Mit der Abschaffung des Uhrenstatuts standen Oris zwar neue Türen offen, und das Unternehmen begann, Uhrwerke mit Steinanker zu entwickeln. Aber die neue Freiheit währte nur kurz: Die sich verbreitende Quarztechnologie, die deutlich genauere Uhren erlaubte, verbreitete sich rasant. Dies führte zu grosser Unsicherheit. «Wir haben realisiert, dass wir die Entwicklung eigener Quarzwerke selber niemals würden stemmen können», sagt Portmann.

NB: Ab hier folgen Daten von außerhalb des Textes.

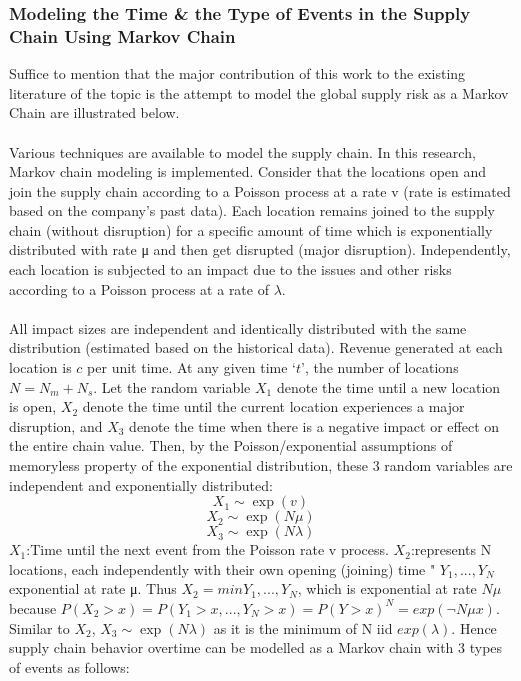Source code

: \documentclass[conference]{IEEEtran}
\begin{document}
\subsubsection{Modeling the Time \& the Type of Events in the Supply Chain Using Markov Chain}
Suffice to mention that the major contribution of this work to the existing literature of the topic is the attempt to model the global supply risk as a Markov Chain are illustrated below.\\\\ Various techniques are available to model the supply chain. In this research, Markov chain modeling is implemented. Consider that the locations open and join the supply chain according to a Poisson process at a rate v (rate is estimated based on the company’s past data). Each location remains joined to the supply chain (without disruption) for a specific amount of time which is exponentially distributed with rate μ and then get disrupted (major disruption). Independently, each location is subjected to an impact due to the issues and other risks according to a Poisson process at a rate of $\lambda$.\\\\ All impact sizes are independent and identically distributed with the same distribution (estimated based on the historical data). Revenue generated at each location is $c$ per unit time. At any given time $‘t’$, the number of locations $N =N_m+N_s$. Let the random variable $X_1$ denote the time until a new location is open, $X_2$ denote the time until the current location experiences a major disruption, and $X_3$ denote the time when there is a negative impact or effect on the entire chain value. Then, by the Poisson/exponential assumptions of memoryless property of the exponential distribution, these 3 random variables are independent and exponentially distributed:\newline
$$
X_1 \sim \operatorname{exp}\left({v}\right)
$$
$$
X_2 \sim \operatorname{exp}\left({N \mu}\right)
$$
$$
X_3 \sim \operatorname{exp}\left({N \lambda}\right)
$$
$X_1$:Time until the next event from the Poisson rate v process.
$X_2$:represents N locations, each independently with their own opening (joining) time " $Y_1,...,Y_N$ exponential at rate μ. Thus $X_2 = min {Y_1,...,Y_N}$, which is exponential at rate $N\mu$ because $P(X_2>x)=P(Y_1>x,...,Y_N>x) = P(Y>x)^N=exp(\neg N\mu x).$
Similar to $X_2$, $X_3 \sim \operatorname{exp}\left({N \lambda}\right)$ as it is the minimum of N iid $exp(\lambda)$. Hence supply chain behavior overtime can be modelled as a Markov chain with 3 types of events as follows:\newline
\end{document}
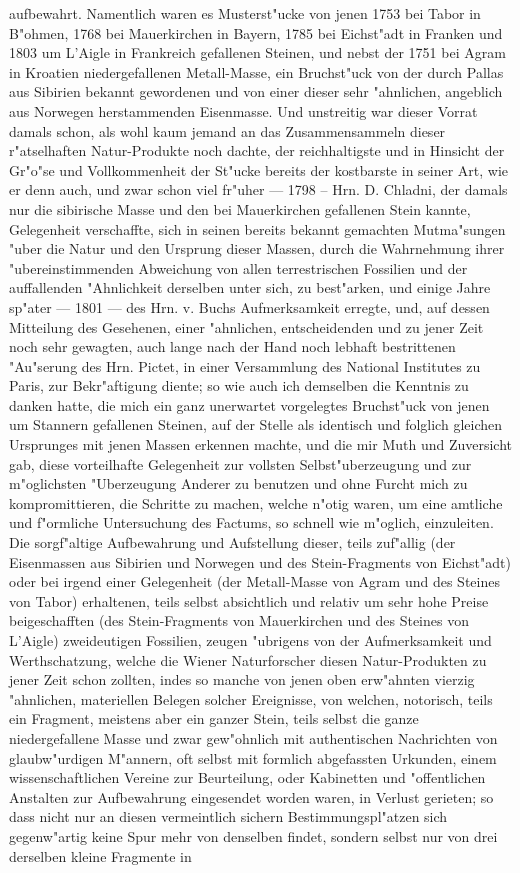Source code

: \documentclass[a4paper, 11pt, oneside, german]{article}
\begin{document}
aufbewahrt. Namentlich waren es Musterst"ucke von jenen 1753 bei Tabor in B"ohmen, 1768 bei Mauerkirchen in Bayern, 1785 bei Eichst"adt in Franken und 1803 um L'Aigle in Frankreich gefallenen Steinen, und nebst der 1751 bei Agram in Kroatien niedergefallenen Metall-Masse, ein Bruchst"uck von der durch Pallas aus Sibirien bekannt gewordenen und von einer dieser sehr "ahnlichen, angeblich aus Norwegen herstammenden Eisenmasse. Und unstreitig war dieser Vorrat damals schon, als wohl kaum jemand an das Zusammensammeln dieser r"atselhaften Natur-Produkte noch dachte, der reichhaltigste und in Hinsicht der Gr"o"se und Vollkommenheit der St"ucke bereits der kostbarste in seiner Art, wie er denn auch, und zwar schon viel fr"uher --- 1798 -- Hrn. D. Chladni, der damals nur die sibirische Masse und den bei Mauerkirchen gefallenen Stein kannte, Gelegenheit verschaffte, sich in seinen bereits bekannt gemachten Mutma"sungen "uber die Natur und den Ursprung dieser Massen, durch die Wahrnehmung ihrer "ubereinstimmenden Abweichung von allen terrestrischen Fossilien und der auffallenden "Ahnlichkeit derselben unter sich, zu best"arken, und einige Jahre sp"ater --- 1801 --- des Hrn. v. Buchs Aufmerksamkeit erregte, und, auf dessen Mitteilung des Gesehenen, einer "ahnlichen, entscheidenden und zu jener Zeit noch sehr gewagten, auch lange nach der Hand noch lebhaft bestrittenen "Au"serung des Hrn. Pictet, in einer Versammlung des National Institutes zu Paris, zur Bekr"aftigung diente; so wie auch ich demselben die Kenntnis zu danken hatte, die mich ein ganz unerwartet vorgelegtes Bruchst"uck von jenen um Stannern gefallenen Steinen, auf der Stelle als identisch und folglich gleichen Ursprunges mit jenen Massen erkennen machte, und die mir Muth und Zuversicht gab, diese vorteilhafte Gelegenheit zur vollsten Selbst"uberzeugung und zur m"oglichsten "Uberzeugung Anderer zu benutzen und ohne Furcht mich zu kompromittieren, die Schritte zu machen, welche n"otig waren, um eine amtliche und f"ormliche Untersuchung des Factums, so schnell wie m"oglich, einzuleiten. Die sorgf"altige Aufbewahrung und Aufstellung dieser, teils zuf"allig (der Eisenmassen aus Sibirien und Norwegen und des Stein-Fragments von Eichst"adt) oder bei irgend einer Gelegenheit (der Metall-Masse von Agram und des Steines von Tabor) erhaltenen, teils selbst absichtlich und relativ um sehr hohe Preise beigeschafften (des Stein-Fragments von Mauerkirchen und des Steines von L'Aigle) zweideutigen Fossilien, zeugen "ubrigens von der Aufmerksamkeit und Werthschatzung, welche die Wiener Naturforscher diesen Natur-Produkten zu jener Zeit schon zollten, indes so manche von jenen oben erw"ahnten vierzig "ahnlichen, materiellen Belegen solcher Ereignisse, von welchen, notorisch, teils ein Fragment, meistens aber ein ganzer Stein, teils selbst die ganze niedergefallene Masse und zwar gew"ohnlich mit authentischen Nachrichten von glaubw"urdigen M"annern, oft selbst mit formlich abgefassten Urkunden, einem wissenschaftlichen Vereine zur Beurteilung, oder Kabinetten und "offentlichen Anstalten zur Aufbewahrung eingesendet worden waren, in Verlust gerieten; so dass nicht nur an diesen vermeintlich sichern Bestimmungspl"atzen sich gegenw"artig keine Spur mehr von denselben findet, sondern selbst nur von drei derselben kleine Fragmente in 
\end{document}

Oris begann deshalb, mit anderen Firmen über ein mögliches Zusammengehen zu sprechen. 1970 schliesslich folgte der Verkauf an die Allgemeine Schweizer Uhrenindustrie AG (Asuag). Dieser Grosskonzern, der 80 Prozent aller Schweizer Rohwerke herstellte, wollte ins Geschäft mit Fertiguhren einsteigen und baute dafür eine Holding aus Uhrenfirmen auf: die General Watch Company (GWC). Diese umfasste neben Oris auch andere Marken wie Longines, Certina, Eterna, Mido oder Rado.

Rolf Portmann war zu Beginn begeistert. Aber bald stellte sich heraus, dass auch unter dem Dach der GWC überzeugende Konzepte fehlten. Zunächst hiess es, Oris solle seine Position als Anbieter günstiger Stiftankeruhren behalten und die untersten Marktsegmente abdecken. Aber die Rentabilität der Gruppe war schwach, der starke Franken setzte ihr zu. Dann begann aus Japan heraus der Siegeszug der Quarzuhr, und plötzlich hiess es, Oris solle die Stiftanker aufgeben und sich vermehrt im Quarzbereich engagieren. Die Werkelieferantin Ebauches AG konnte aber gar nicht rasch genug preiswerte Quarzuhrwerke liefern.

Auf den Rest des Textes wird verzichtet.